• **INPUT RECORDS**
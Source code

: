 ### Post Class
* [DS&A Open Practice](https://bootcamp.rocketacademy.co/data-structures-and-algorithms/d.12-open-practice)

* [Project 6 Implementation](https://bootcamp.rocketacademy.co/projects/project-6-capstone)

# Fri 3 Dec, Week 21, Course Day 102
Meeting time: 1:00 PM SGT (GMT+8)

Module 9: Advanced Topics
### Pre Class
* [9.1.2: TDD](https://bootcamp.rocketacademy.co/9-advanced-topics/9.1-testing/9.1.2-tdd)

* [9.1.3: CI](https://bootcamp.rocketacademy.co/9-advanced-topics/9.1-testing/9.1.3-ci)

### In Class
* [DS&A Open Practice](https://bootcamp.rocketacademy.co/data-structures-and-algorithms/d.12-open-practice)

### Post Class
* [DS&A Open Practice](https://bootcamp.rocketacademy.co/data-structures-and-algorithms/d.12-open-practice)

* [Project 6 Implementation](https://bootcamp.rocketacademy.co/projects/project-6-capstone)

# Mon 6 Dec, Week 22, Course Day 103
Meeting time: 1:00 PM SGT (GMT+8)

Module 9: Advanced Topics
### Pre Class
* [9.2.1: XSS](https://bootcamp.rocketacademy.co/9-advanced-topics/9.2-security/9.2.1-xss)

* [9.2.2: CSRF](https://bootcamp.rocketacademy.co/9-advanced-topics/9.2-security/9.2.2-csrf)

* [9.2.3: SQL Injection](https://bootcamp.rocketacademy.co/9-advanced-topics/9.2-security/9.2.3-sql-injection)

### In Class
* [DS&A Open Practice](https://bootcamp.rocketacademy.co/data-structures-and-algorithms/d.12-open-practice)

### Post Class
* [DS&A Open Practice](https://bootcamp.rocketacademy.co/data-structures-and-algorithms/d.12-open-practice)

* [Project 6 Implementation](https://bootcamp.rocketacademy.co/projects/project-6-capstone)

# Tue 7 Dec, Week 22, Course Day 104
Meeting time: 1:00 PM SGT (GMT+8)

• **PROBLEM DESCRIPTION**
Every entry should be output exactly as written, please.

• **ANSWER FOR THE TASK**
Source code

: ### Post Class
* [DS&A Open Practice](https://bootcamp.rocketacademy.co/data-structures-and-algorithms/d.12-open-practice)

* [Project 6 Implementation](https://bootcamp.rocketacademy.co/projects/project-6-capstone)

# Fri 3 Dec, Week 21, Course Day 102
Meeting time: 1:00 PM SGT (GMT+8)

Module 9: Advanced Topics
### Pre Class
* [9.1.2: TDD](https://bootcamp.rocketacademy.co/9-advanced-topics/9.1-testing/9.1.2-tdd)

* [9.1.3: CI](https://bootcamp.rocketacademy.co/9-advanced-topics/9.1-testing/9.1.3-ci)

### In Class
* [DS&A Open Practice](https://bootcamp.rocketacademy.co/data-structures-and-algorithms/d.12-open-practice)

### Post Class
* [DS&A Open Practice](https://bootcamp.rocketacademy.co/data-structures-and-algorithms/d.12-open-practice)

* [Project 6 Implementation](https://bootcamp.rocketacademy.co/projects/project-6-capstone)

# Mon 6 Dec, Week 22, Course Day 103
Meeting time: 1:00 PM SGT (GMT+8)

Module 9: Advanced Topics
### Pre Class
* [9.2.1: XSS](https://bootcamp.rocketacademy.co/9-advanced-topics/9.2-security/9.2.1-xss)

* [9.2.2: CSRF](https://bootcamp.rocketacademy.co/9-advanced-topics/9.2-security/9.2.2-csrf)

* [9.2.3: SQL Injection](https://bootcamp.rocketacademy.co/9-advanced-topics/9.2-security/9.2.3-sql-injection)

### In Class
* [DS&A Open Practice](https://bootcamp.rocketacademy.co/data-structures-and-algorithms/d.12-open-practice)

### Post Class
* [DS&A Open Practice](https://bootcamp.rocketacademy.co/data-structures-and-algorithms/d.12-open-practice)

* [Project 6 Implementation](https://bootcamp.rocketacademy.co/projects/project-6-capstone)

# Tue 7 Dec, Week 22, Course Day 104
Meeting time: 1:00 PM SGT (GMT+8)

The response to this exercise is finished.